→ RECORDS FOR THE TASK:

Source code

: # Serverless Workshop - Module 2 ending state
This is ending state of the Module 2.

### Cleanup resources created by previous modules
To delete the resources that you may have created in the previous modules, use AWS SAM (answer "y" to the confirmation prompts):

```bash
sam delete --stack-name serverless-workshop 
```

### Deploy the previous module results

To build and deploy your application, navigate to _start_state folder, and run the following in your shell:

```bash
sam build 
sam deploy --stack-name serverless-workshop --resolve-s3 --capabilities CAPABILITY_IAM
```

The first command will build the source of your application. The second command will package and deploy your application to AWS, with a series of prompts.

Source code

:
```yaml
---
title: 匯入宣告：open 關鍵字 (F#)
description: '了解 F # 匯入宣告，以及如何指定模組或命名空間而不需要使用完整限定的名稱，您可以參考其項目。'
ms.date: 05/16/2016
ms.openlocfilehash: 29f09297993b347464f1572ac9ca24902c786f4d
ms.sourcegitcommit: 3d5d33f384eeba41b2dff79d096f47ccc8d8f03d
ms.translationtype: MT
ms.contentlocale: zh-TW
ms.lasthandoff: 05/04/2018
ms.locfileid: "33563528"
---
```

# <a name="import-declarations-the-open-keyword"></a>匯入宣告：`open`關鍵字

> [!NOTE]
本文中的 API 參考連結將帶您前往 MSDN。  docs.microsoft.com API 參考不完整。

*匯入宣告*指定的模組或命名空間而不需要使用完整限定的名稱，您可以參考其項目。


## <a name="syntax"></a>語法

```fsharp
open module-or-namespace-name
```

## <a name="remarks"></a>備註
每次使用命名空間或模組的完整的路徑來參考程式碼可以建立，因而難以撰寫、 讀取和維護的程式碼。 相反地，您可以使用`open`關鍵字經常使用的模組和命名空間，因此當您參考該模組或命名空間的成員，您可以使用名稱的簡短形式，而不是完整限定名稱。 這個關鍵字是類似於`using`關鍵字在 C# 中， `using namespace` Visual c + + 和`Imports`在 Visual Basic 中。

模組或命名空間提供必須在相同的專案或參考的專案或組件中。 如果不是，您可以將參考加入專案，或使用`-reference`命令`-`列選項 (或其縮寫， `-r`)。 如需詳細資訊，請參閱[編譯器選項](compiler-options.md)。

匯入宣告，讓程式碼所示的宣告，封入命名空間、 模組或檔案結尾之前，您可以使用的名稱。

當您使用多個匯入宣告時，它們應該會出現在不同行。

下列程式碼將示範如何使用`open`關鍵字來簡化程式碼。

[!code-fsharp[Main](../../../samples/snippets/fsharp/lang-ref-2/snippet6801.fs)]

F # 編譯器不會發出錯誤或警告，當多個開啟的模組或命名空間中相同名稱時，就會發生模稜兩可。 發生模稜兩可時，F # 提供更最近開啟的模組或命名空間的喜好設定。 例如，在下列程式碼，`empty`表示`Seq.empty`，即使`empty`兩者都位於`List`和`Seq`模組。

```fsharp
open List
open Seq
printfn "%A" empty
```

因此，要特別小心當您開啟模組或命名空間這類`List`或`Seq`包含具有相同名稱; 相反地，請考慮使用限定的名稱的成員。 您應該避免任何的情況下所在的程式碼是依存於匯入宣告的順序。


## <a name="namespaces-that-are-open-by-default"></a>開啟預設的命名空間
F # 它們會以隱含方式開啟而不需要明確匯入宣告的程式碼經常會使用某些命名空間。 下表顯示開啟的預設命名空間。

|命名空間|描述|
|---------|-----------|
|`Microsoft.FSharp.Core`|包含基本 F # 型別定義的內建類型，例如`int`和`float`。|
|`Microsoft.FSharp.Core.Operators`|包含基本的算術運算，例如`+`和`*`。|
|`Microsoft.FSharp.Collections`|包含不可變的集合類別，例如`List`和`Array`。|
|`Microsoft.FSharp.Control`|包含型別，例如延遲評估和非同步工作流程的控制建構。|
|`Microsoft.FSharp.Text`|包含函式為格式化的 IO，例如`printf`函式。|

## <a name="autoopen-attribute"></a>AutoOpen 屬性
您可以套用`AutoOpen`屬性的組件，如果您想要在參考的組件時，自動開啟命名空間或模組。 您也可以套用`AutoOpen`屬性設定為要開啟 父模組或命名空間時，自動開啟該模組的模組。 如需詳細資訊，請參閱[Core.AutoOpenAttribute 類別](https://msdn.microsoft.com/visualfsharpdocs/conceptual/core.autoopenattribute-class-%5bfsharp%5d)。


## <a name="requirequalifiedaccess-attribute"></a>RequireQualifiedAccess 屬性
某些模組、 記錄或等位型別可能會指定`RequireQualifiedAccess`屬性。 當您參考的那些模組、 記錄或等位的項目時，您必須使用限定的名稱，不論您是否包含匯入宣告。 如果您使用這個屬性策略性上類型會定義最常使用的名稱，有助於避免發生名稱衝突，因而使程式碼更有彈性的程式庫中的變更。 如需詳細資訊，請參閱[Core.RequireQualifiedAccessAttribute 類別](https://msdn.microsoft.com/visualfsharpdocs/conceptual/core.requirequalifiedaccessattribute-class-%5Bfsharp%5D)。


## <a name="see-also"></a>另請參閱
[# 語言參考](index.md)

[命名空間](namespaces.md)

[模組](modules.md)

→ ASSIGNED TASK: Set the lines down exactly, from the first line of the records to the line where "### Deploy the previous module results" appears, with both ends kept.

→ ANSWER FOR THE TASK:
Source code

: # Serverless Workshop - Module 2 ending state
This is ending state of the Module 2.

### Cleanup resources created by previous modules
To delete the resources that you may have created in the previous modules, use AWS SAM (answer "y" to the confirmation prompts):

```bash
sam delete --stack-name serverless-workshop 
```

### Deploy the previous module results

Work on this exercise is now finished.